The Mother of God and the Incarnation

December 31, 2019

It is common to use evergreen boughs to decorate for the Christmas season. Like the image of the Burning Bush, the evergreen points us toward a mysterious source of life, a current just beneath the surface of our world, bursting through like a hidden spring at certain moments. Amid the entropy of our deciduous (Latin decidere, to fall into ruin, to die) world, signs point us toward this inexhaustible font. The contrast between the autumnal coloring of leaves and the steady greenery of needles, like the contrast between the sidereal firmament and plummeting meteors, speaks to us of a contrast between a permanent world, as yet only hinted-at, and the restless burgeoning and decay of the palpable.

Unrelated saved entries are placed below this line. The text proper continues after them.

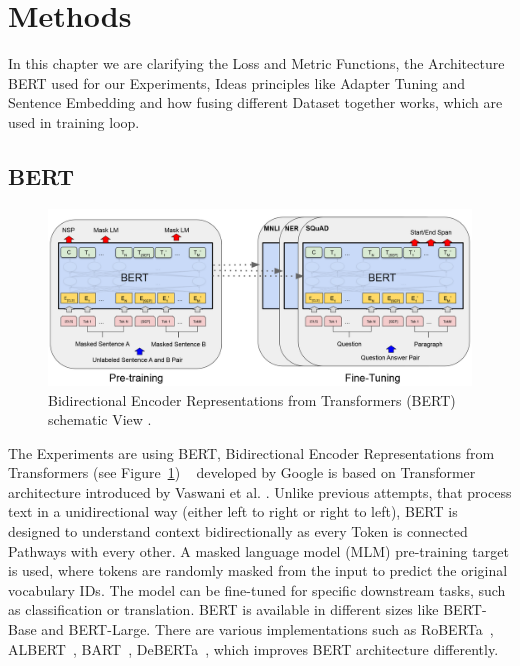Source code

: \section{Methods}\label{sec:methods}
In this chapter we are clarifying the Loss and Metric Functions, the Architecture BERT used for our Experiments, Ideas principles like Adapter Tuning and
Sentence Embedding and how fusing different Dataset together works, which are used in training loop.


\subsection{BERT}
\begin{figure}[b]
    \centering
    \includegraphics[scale=0.22]{./content/BERT_Architecture.png}
    \caption{Bidirectional Encoder Representations from Transformers (BERT) 
             schematic View \cite{devlin_bert_2019}.}
    \label{tab:bert}
\end{figure}

The Experiments are using BERT, Bidirectional Encoder Representations from Transformers (see Figure~\ref{tab:bert}) ~\cite{devlin_bert_2019} 
developed by Google is based on Transformer architecture introduced by Vaswani et al. \cite{vaswani_attention_2023}.
Unlike previous attempts, that process text in a unidirectional way (either left to right or right to 
left), BERT is designed to understand context bidirectionally as every Token is connected Pathways with every other. A masked language model (MLM) 
pre-training target is used, where tokens are randomly masked from the input to predict the original 
vocabulary IDs.
The model can be fine-tuned for specific downstream tasks, such as classification or translation. 
BERT is available in different sizes like BERT-Base and BERT-Large. There are various implementations 
such as RoBERTa~\cite{liu_roberta_2019}, ALBERT~\cite{lan_albert_2020}, BART~\cite{lewis_bart_2020}, 
DeBERTa~\cite{he_deberta_2021}, which improves BERT architecture differently.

The signs of permanence and stability, the evergreens, the stars, the Burning Bush, appear very much within our world of flux. This is itself significant, for it suggests that our salvation is not so much a separation from the material as it is a rejuvenation of the very cosmos itself. So says Saint Paul:

“Creation was subjected to futility, not of its own will but by the will of him who subjected it in hope; because the creation itself will be set free from its bondage to decay and obtain the glorious liberty of the children of God.”
—Romans 8: 20-21

It is because of this link between our salvation and the liberation of creation that the prophecies of the Old Testament have retained their value. Even after the Fall, creation has borne traces of its lost transparency as well as its destined rebirth. This is to say that creation itself has continued to point toward God its boundless Source. “Ever since the creation of the world [God’s] invisible nature, namely, his eternal power and deity, has been clearly perceived in the things have been made [Romans 1: 20].”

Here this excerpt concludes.